Trilhos da ferrovia criada para facilitar a comunicação entre a capital e as cidades mais remotas do Estado viraram boca de galeria na cidade, diz ele. Bem perto da estação, um pátio para embarque e desembarque de vans foi instalado em cima da linha. “Ninguém liga”, afirma.
Há oito anos, moradores de Arcoverde acompanham a implantação da nova via férrea, a Transnordestina, projetada para transportar carga em Pernambuco, Ceará e Piauí. “A linha passa por fora da cidade, sem aproveitar a antiga estrada. Estão fazendo um túnel aqui, mas a obra parou. Seria bom se o trem levasse passageiros também”, diz Fausto.
A prefeitura pretende recuperar a esplanada e instalar, no local, o Parque Cultural da Rede Ferroviária, com receptivo, café, salas para exposições e oficinas de arte e teatro. O projeto está em andamento e vem sendo negociado com o Iphan.
Em Sertânia, a segunda cidade do Sertão incluída na Linha Centro, também há uma movimentação de resgate da memória ferroviária. A prefeitura quer reativar a ferrovia no município, criando a rota turístico-ambiental Caminho da Caatinga. O trem sairia da sede com destino às Estações Henrique Dias, Pinto Ribeiro e Albuquerque Né, que teriam de ser restauradas.
Numa situação mais confortável, se comparada com Arcoverde, a Estação de Sertânia, de 1933, abriga uma escola de música e a Secretaria de Juventude, Esportes, Cultura e Turismo. O mesmo não se aplica aos trilhos, encobertos na estrada de terra. A prefeitura descaracterizou o pátio ferroviário, ao construir uma escola municipal entre a estação e o prédio do armazém. E permite barracas de lanches praticamente coladas em uma das fachadas do armazém.

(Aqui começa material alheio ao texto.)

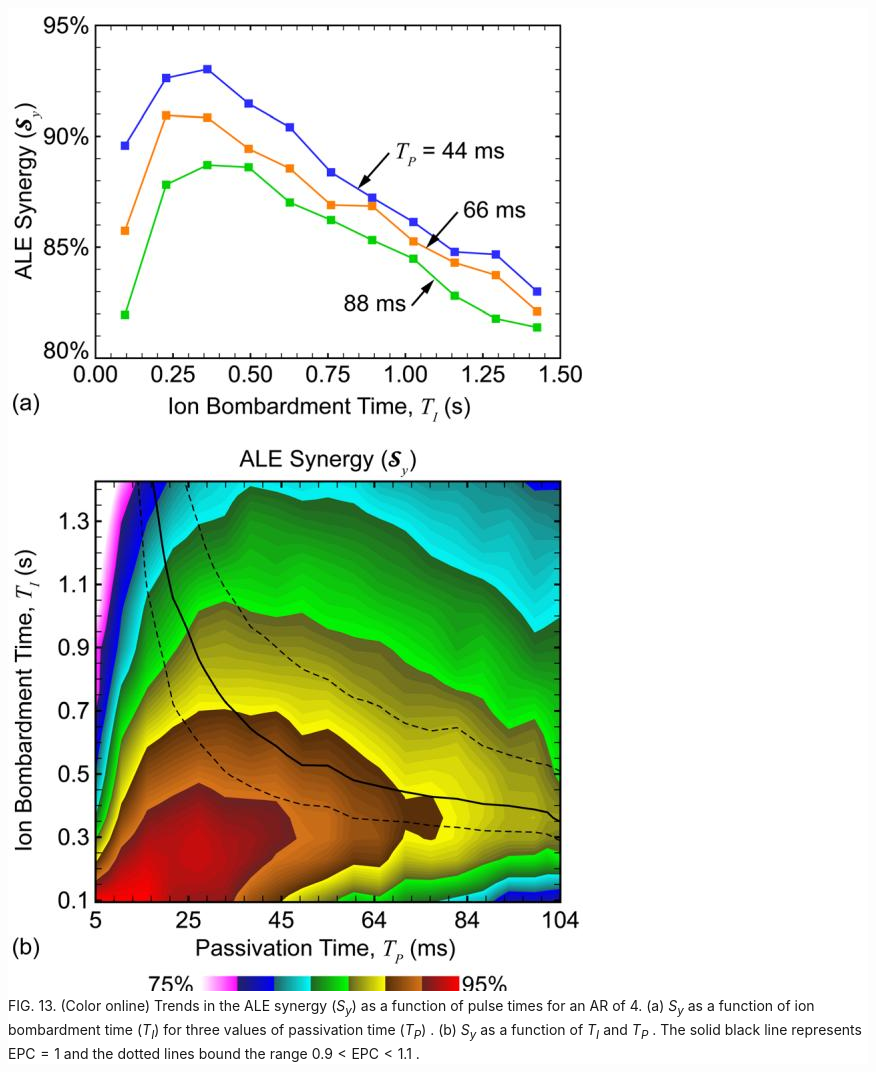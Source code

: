 ![](images/a7f1607bb5d3c5e2f1eb3963e96e7c927d63695aa18269691e233f60b2913985.jpg)  
FIG. 13. (Color online) Trends in the ALE synergy  $(S_{y})$  as a function of pulse times for an AR of 4. (a)  $S_{y}$  as a function of ion bombardment time  $(T_{I})$  for three values of passivation time  $(T_{P})$ . (b)  $S_{y}$  as a function of  $T_{I}$  and  $T_{P}$ . The solid black line represents  $\mathrm{EPC} = 1$  and the dotted lines bound the range  $0.9 < \mathrm{EPC} < 1.1$ .
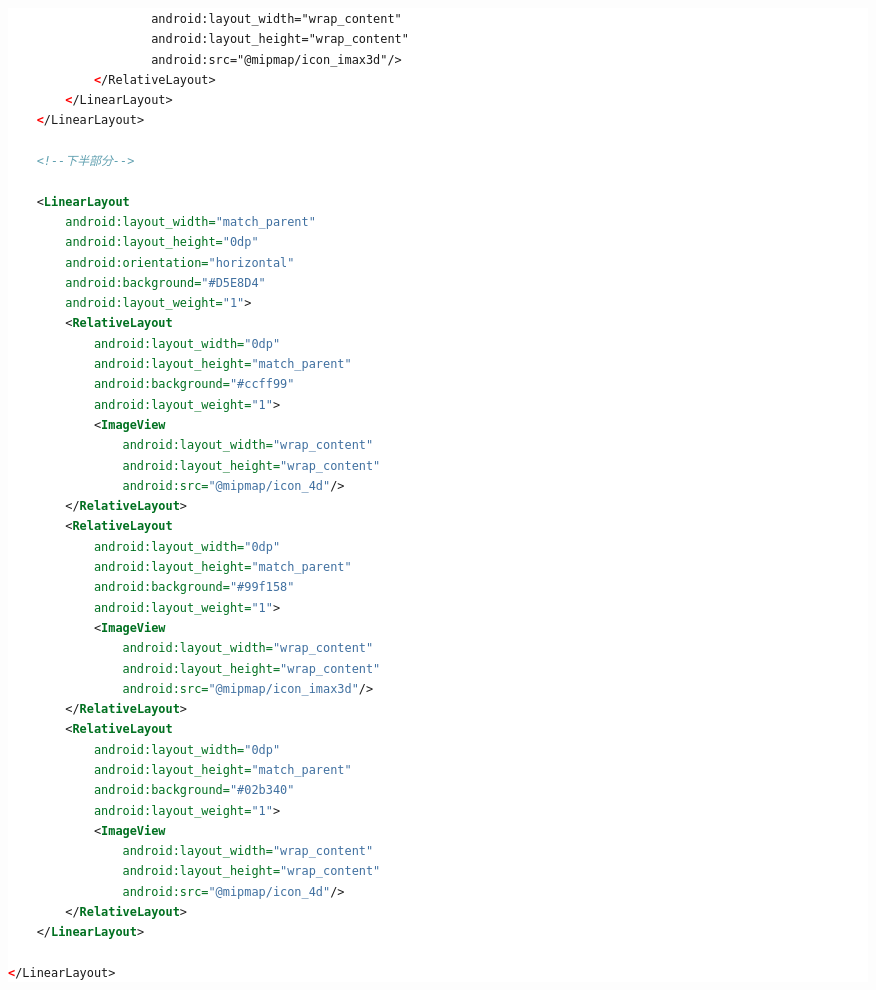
 ```xml
                    android:layout_width="wrap_content"
                    android:layout_height="wrap_content"
                    android:src="@mipmap/icon_imax3d"/>
            </RelativeLayout>
        </LinearLayout>
    </LinearLayout>

    <!--下半部分-->

    <LinearLayout
        android:layout_width="match_parent"
        android:layout_height="0dp"
        android:orientation="horizontal"
        android:background="#D5E8D4"
        android:layout_weight="1">
        <RelativeLayout
            android:layout_width="0dp"
            android:layout_height="match_parent"
            android:background="#ccff99"
            android:layout_weight="1">
            <ImageView
                android:layout_width="wrap_content"
                android:layout_height="wrap_content"
                android:src="@mipmap/icon_4d"/>
        </RelativeLayout>
        <RelativeLayout
            android:layout_width="0dp"
            android:layout_height="match_parent"
            android:background="#99f158"
            android:layout_weight="1">
            <ImageView
                android:layout_width="wrap_content"
                android:layout_height="wrap_content"
                android:src="@mipmap/icon_imax3d"/>
        </RelativeLayout>
        <RelativeLayout
            android:layout_width="0dp"
            android:layout_height="match_parent"
            android:background="#02b340"
            android:layout_weight="1">
            <ImageView
                android:layout_width="wrap_content"
                android:layout_height="wrap_content"
                android:src="@mipmap/icon_4d"/>
        </RelativeLayout>
    </LinearLayout>

</LinearLayout>
```

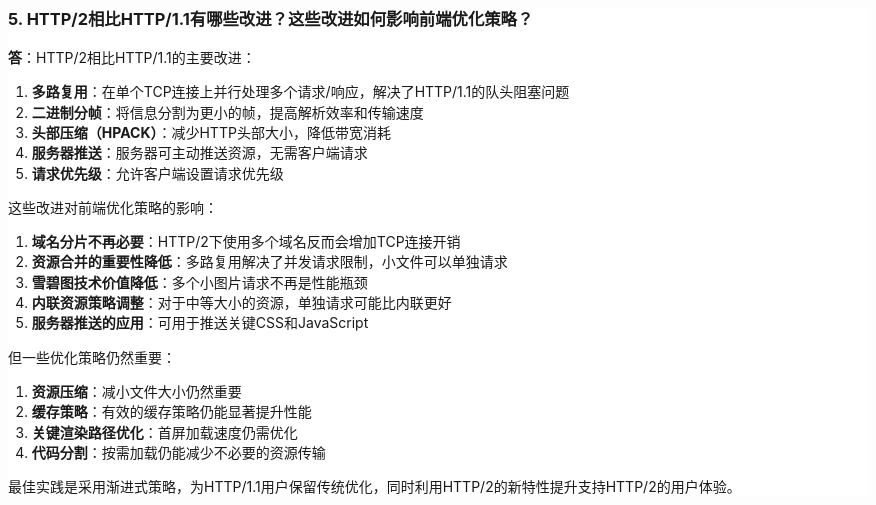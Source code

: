 ### 5. HTTP/2相比HTTP/1.1有哪些改进？这些改进如何影响前端优化策略？
**答**：HTTP/2相比HTTP/1.1的主要改进：

1. **多路复用**：在单个TCP连接上并行处理多个请求/响应，解决了HTTP/1.1的队头阻塞问题
2. **二进制分帧**：将信息分割为更小的帧，提高解析效率和传输速度
3. **头部压缩（HPACK）**：减少HTTP头部大小，降低带宽消耗
4. **服务器推送**：服务器可主动推送资源，无需客户端请求
5. **请求优先级**：允许客户端设置请求优先级

这些改进对前端优化策略的影响：

1. **域名分片不再必要**：HTTP/2下使用多个域名反而会增加TCP连接开销
2. **资源合并的重要性降低**：多路复用解决了并发请求限制，小文件可以单独请求
3. **雪碧图技术价值降低**：多个小图片请求不再是性能瓶颈
4. **内联资源策略调整**：对于中等大小的资源，单独请求可能比内联更好
5. **服务器推送的应用**：可用于推送关键CSS和JavaScript

但一些优化策略仍然重要：
1. **资源压缩**：减小文件大小仍然重要
2. **缓存策略**：有效的缓存策略仍能显著提升性能
3. **关键渲染路径优化**：首屏加载速度仍需优化
4. **代码分割**：按需加载仍能减少不必要的资源传输

最佳实践是采用渐进式策略，为HTTP/1.1用户保留传统优化，同时利用HTTP/2的新特性提升支持HTTP/2的用户体验。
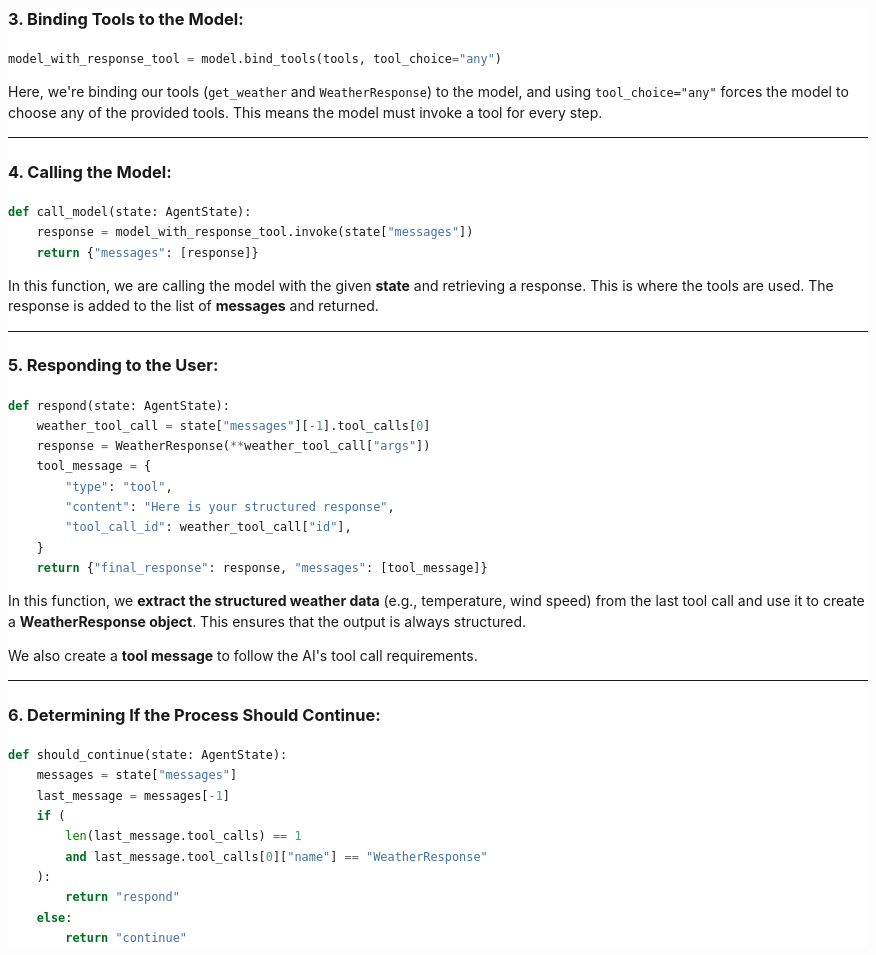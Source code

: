 
### 3. **Binding Tools to the Model:**

```python
model_with_response_tool = model.bind_tools(tools, tool_choice="any")
```

Here, we're binding our tools (`get_weather` and `WeatherResponse`) to the model, and using `tool_choice="any"` forces the model to choose any of the provided tools. This means the model must invoke a tool for every step.

---

### 4. **Calling the Model:**

```python
def call_model(state: AgentState):
    response = model_with_response_tool.invoke(state["messages"])
    return {"messages": [response]}
```

In this function, we are calling the model with the given **state** and retrieving a response. This is where the tools are used. The response is added to the list of **messages** and returned.

---

### 5. **Responding to the User:**

```python
def respond(state: AgentState):
    weather_tool_call = state["messages"][-1].tool_calls[0]
    response = WeatherResponse(**weather_tool_call["args"])
    tool_message = {
        "type": "tool",
        "content": "Here is your structured response",
        "tool_call_id": weather_tool_call["id"],
    }
    return {"final_response": response, "messages": [tool_message]}
```

In this function, we **extract the structured weather data** (e.g., temperature, wind speed) from the last tool call and use it to create a **WeatherResponse object**. This ensures that the output is always structured.

We also create a **tool message** to follow the AI's tool call requirements.

---

### 6. **Determining If the Process Should Continue:**

```python
def should_continue(state: AgentState):
    messages = state["messages"]
    last_message = messages[-1]
    if (
        len(last_message.tool_calls) == 1
        and last_message.tool_calls[0]["name"] == "WeatherResponse"
    ):
        return "respond"
    else:
        return "continue"
```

Desativada no começo da década de 1980, a esplanada também contava com oficina de manutenção das máquinas (em ruínas), garagem (descaracterizada) e uma casa chamada castelo, para o descanso dos maquinistas e condutores (reformada).
Parte do armazém, junto da estação, é ocupado pela Associação dos Artesãos da cidade. “A gente se esforça para manter o prédio, produzindo, expondo e vendendo artesanato”, diz Josenilda Romão da Silva, 30, sócia da entidade e moradora do Sítio Apito, na zona rural. “Esse nome é por causa do trem. A linha passa atrás do sítio. Os trilhos ainda existem, cheios de casa em volta”, diz.
Na época dos trens, a estação era movimentada demais, com muita gente circulando e carga chegando e partindo. Acabou-se tudo
diz Fausto Maciel Coelho, morador de Arcoverde
Nenhuma estação de trem de Pernambuco tem proteção federal, diz o superintendente do Iphan, Frederico Almeida. Mas, a Fundação do Patrimônio Histórico e Artístico de Pernambuco (Fundarpe) tem proposta para o tombamento temático do patrimônio ferroviário do Estado.
“É um processo extenso, porque inclui os bens móveis, imóveis e material rodante. Estamos analisando caso a caso”, informa a arquiteta Neide Fernandes, coordenadora de Patrimônio da Diretoria de Preservação Cultural da Fundarpe.
Para fazer o inventário, o Iphan visitou 60 municípios por onde o trem passou, na sede e na zona rural, de 2007 a 2009. A preservação das edificações, na opinião de Frederico Almeida e Neide Fernandes, depende do interesse das prefeituras. “Muitas cidades têm vontade de recuperar e dar novos usos aos prédios, só faltam os recursos”, comenta.